Le relais d’informations positives au sujet de la Chine est facilité dans la région par le contrôle exercé par le pouvoir politique sur les médias et par des accords entre agences d’information. La Chine y est donc volontiers présentée comme puissance bienveillante, parfois à la différence des États-Unis ou de l’Union européenne, avec un certain succès. De manière plus générale, il semble que l’image de la Chine est particulièrement bonne en Serbie et au Monténégro, où elle surpasse celle de l’Union européenne (de loin dans le cas de la Serbie) et talonne désormais celle de la Russie. Elle est également fort positive en Albanie.
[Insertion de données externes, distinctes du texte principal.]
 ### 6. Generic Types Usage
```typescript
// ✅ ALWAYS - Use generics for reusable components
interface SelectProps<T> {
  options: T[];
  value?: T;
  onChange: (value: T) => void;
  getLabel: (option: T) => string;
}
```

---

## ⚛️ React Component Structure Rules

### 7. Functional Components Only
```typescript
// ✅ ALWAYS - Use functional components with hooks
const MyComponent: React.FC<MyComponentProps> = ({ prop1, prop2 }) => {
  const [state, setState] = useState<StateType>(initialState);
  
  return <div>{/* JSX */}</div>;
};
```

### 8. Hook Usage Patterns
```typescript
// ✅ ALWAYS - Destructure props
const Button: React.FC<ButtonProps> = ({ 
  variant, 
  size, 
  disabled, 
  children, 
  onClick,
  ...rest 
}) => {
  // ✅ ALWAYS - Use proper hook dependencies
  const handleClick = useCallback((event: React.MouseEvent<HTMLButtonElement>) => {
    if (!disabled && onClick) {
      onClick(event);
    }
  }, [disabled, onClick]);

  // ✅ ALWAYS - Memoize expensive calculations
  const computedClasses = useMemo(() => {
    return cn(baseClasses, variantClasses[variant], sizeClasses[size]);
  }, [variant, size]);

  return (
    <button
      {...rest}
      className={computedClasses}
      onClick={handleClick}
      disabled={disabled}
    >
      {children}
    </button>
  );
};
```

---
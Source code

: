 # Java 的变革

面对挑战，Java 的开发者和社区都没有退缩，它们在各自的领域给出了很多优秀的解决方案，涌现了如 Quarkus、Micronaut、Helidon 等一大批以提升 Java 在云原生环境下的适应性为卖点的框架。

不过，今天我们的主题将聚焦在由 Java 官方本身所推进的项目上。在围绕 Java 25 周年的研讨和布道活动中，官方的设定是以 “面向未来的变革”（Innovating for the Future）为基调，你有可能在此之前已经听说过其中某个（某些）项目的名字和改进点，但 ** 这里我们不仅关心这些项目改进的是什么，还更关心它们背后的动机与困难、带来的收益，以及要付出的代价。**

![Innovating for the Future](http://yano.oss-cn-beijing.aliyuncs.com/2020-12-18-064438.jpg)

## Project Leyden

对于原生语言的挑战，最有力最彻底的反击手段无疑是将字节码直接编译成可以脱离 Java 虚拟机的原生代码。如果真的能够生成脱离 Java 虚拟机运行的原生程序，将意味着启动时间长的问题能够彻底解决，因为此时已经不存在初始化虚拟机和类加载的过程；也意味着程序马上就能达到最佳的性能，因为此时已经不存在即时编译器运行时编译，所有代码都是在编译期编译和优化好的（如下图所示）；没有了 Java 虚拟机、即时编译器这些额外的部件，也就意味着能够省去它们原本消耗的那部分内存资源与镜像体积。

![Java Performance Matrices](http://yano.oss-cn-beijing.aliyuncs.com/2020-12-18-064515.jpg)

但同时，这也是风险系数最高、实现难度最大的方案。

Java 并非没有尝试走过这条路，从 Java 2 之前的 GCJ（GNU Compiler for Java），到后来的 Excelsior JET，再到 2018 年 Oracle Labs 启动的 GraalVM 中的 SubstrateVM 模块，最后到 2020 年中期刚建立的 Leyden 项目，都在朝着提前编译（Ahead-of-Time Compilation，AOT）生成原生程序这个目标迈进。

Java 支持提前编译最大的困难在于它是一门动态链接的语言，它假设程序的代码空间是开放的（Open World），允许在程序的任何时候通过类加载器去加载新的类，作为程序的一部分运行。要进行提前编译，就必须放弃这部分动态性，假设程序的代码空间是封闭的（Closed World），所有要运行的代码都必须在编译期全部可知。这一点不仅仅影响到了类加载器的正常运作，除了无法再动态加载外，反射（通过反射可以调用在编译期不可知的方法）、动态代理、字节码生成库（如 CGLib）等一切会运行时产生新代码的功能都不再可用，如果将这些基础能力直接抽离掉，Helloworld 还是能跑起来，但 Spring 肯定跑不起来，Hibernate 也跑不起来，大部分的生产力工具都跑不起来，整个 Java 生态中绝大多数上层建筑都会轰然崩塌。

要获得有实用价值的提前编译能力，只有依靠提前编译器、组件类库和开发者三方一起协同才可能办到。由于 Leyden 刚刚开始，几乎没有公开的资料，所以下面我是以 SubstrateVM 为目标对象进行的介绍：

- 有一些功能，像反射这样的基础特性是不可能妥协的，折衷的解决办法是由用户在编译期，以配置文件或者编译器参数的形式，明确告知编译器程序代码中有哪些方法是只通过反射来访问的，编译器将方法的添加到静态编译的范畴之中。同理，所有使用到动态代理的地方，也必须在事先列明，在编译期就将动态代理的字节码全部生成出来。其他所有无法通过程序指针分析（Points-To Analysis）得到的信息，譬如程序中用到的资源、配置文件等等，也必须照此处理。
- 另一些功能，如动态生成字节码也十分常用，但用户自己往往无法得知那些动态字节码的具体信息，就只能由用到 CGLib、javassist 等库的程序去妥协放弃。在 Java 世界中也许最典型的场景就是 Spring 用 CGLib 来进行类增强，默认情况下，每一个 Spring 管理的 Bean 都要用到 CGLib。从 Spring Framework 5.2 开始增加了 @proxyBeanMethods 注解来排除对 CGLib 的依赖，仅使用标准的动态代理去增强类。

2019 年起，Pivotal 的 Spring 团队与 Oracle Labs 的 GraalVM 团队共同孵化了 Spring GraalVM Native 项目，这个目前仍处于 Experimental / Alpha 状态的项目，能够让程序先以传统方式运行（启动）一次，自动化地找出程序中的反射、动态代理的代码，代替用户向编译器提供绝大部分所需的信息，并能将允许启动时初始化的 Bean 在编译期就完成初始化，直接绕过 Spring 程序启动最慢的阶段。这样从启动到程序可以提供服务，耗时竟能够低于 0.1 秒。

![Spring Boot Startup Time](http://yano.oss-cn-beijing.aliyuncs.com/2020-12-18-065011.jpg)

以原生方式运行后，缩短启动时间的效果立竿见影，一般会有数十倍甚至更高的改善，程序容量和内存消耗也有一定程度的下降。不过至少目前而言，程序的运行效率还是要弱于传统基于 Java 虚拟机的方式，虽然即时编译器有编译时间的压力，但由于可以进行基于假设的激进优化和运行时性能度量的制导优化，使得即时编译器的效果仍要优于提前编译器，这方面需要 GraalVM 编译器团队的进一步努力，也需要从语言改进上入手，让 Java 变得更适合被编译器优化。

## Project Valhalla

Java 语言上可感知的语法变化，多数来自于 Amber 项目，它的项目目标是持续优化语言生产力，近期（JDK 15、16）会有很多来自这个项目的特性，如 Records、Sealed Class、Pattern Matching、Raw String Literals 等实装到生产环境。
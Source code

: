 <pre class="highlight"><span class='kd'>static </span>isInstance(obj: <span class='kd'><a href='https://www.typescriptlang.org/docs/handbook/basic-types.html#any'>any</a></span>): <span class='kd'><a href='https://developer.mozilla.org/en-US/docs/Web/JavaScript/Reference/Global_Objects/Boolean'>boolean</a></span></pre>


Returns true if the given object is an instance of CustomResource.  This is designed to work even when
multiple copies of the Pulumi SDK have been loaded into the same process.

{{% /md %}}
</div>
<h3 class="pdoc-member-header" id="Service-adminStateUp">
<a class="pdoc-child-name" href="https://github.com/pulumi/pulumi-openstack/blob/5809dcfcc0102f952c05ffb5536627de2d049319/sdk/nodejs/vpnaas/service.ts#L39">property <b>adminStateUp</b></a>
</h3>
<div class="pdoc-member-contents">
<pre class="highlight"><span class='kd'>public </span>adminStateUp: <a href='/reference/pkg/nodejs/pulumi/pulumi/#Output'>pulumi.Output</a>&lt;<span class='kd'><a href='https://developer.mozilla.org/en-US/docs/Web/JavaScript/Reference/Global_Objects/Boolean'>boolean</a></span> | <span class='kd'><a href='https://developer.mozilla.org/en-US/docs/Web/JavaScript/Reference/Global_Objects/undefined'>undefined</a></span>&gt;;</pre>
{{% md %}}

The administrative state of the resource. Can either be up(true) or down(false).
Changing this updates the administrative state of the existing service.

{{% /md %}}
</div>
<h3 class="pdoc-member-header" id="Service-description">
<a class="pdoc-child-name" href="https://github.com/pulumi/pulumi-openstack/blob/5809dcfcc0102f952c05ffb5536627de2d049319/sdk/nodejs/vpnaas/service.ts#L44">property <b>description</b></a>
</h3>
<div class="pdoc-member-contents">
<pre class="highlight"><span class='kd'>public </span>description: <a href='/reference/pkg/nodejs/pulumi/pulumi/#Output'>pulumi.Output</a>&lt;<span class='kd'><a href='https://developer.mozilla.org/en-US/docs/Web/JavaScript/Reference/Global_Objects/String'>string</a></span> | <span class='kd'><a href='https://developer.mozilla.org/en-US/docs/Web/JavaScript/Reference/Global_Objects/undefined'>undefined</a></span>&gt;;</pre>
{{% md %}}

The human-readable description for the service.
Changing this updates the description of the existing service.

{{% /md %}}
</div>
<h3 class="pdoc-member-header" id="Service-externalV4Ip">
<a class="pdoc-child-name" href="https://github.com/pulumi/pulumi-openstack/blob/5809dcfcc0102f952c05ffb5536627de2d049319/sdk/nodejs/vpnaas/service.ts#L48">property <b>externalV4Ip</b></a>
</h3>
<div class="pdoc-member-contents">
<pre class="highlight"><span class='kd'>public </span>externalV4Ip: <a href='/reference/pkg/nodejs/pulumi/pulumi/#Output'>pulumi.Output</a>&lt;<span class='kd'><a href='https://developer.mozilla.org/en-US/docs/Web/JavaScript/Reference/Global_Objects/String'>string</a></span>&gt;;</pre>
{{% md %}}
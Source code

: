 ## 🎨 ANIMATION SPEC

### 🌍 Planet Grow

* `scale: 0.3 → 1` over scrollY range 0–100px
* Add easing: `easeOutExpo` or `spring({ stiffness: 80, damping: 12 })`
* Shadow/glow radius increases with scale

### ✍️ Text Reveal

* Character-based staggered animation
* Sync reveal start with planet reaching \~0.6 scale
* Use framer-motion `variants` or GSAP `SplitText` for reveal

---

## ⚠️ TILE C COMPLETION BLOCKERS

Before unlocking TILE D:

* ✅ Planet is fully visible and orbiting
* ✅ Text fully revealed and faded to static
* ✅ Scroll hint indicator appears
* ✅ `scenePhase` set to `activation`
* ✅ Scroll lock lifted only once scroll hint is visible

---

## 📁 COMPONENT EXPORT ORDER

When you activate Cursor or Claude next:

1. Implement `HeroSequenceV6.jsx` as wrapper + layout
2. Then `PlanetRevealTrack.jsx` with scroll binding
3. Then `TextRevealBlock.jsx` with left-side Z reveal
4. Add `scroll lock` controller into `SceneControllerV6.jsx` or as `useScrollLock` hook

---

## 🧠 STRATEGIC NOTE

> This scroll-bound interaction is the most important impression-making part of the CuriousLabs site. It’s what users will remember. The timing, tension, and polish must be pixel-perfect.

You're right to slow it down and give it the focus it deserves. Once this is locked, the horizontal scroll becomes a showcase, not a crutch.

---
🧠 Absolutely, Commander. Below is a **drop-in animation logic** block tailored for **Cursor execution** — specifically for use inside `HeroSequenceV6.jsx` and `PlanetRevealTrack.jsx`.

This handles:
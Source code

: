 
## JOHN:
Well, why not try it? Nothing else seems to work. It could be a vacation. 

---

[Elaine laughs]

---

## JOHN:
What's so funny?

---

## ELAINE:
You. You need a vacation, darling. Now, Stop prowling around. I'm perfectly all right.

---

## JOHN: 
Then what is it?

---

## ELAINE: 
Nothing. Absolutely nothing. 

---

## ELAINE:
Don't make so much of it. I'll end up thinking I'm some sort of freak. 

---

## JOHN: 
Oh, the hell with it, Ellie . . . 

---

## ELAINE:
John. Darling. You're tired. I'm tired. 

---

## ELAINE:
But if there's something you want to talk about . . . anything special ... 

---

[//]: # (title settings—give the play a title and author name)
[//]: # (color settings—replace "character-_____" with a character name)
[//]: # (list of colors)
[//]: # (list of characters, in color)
Cette tendance générale semble s’affermir dans le contexte de la pandémie, du moins en Serbie, où s’est déroulée une campagne de communication sans précédent. Le message d’une Chine prêtant main-forte, là où d’autres hésitent ou s’y refusent, y a été amplifié à des fins de politique intérieure mais aussi à l’encontre de l’Union européenne. Alors que Bruxelles faisait montre d’indécision au tout début de la pandémie, la Chine a répondu à l’appel des responsables gouvernementaux serbes par l’envoi immédiat de matériel et d’équipes médicales et par la proclamation de messages d’indéfectible soutien. Aujourd’hui, elle fournit à la Serbie (aux côtés de la Russie) quantité de vaccins. Si la « diplomatie du masque et du vaccin » est restée plus discrète dans les autres pays des Balkans occidentaux, elle semble, au final, porter ses fruits : une étude récente indique que 40 % des Serbes croient que la Chine est le premier pays donateur (contre 17,6 % pour l’Union européenne), alors même que les dons de l’Union européenne sont près de quatre-vingts fois supérieurs à ceux de la Chine.

Conclusion

Les pays des Balkans occidentaux bénéficient d’un indéniable ancrage européen : leurs économies sont intégrées dans les chaînes de valeurs européennes, leur géographie humaine est intimement liée à celle de l’Union européenne, leur stabilité et leur sécurité sont essentielles à celle du continent et la transformation de leurs régimes légaux et de leurs institutions ces vingt dernières années s’est faite sous l’impulsion de l’Union européenne.

Mais cet ancrage recèle un certain nombre de fragilités et autant d’opportunités pour la Chine d’ancrer à son tour sa présence dans le « ventre mou » de l’Europe. Parmi elles, il y a tout d’abord l’étiolement des transformations politiques dans la plupart des pays de la région, la consolidation des dynamiques autoritaires et l’essoufflement des processus démocratiques : il est plus facile pour la Chine de prendre pied là où sont bafoués les principes de bonne gouvernance et de responsabilité politique. Il y a ensuite l’érosion de la crédibilité de l’Union européenne, dont la politique d’adhésion n’est pas parvenue à transformer politiquement les pays de la région, et dont l’aboutissement, pour diverses raisons, paraît désormais difficilement atteignable : 46 % des Serbes pensent que leur pays ne parviendra jamais à adhérer à l’Union européenne (contre 33% en 2015). Or, il est plus facile pour la Chine de s’implanter dans des pays gagnés par l’amertume ou doutant de la bonne foi de l’Union européenne en matière de perspectives d’adhésion. Il y a, enfin, le fossé économique et technologique entre les pays des Balkans occidentaux et l’Union européenne, qui ne s’est guère rétréci ces quinze dernières années. Le modèle de développement économique chinois, avec sa progression fulgurante, présente donc un attrait particulier, dont la Chine assure volontiers la promotion.

Au final, le défi pour l’Union européenne, qui engage justement une réflexion sur l’avenir de l’Europe, est donc moins de chercher à établir un rapport de force avec une Chine qu’elle espère chasser des Balkans occidentaux que de s’assurer de la solidité de leur ancrage en Europe. Cela passe par un réengagement économique et politique de l’Union européenne dans la région, auquel la nouvelle méthodologie en matière de politique d’adhésion et le nouveau plan d’investissement de l’Union européenne en matière de reprise et de convergence contribueront peut-être. Mais aussi et surtout, par la prise de conscience que les Balkans occidentaux sont d’ores et déjà « une région en Europe ».

Les opinions exprimées ici n’engagent que leur auteur.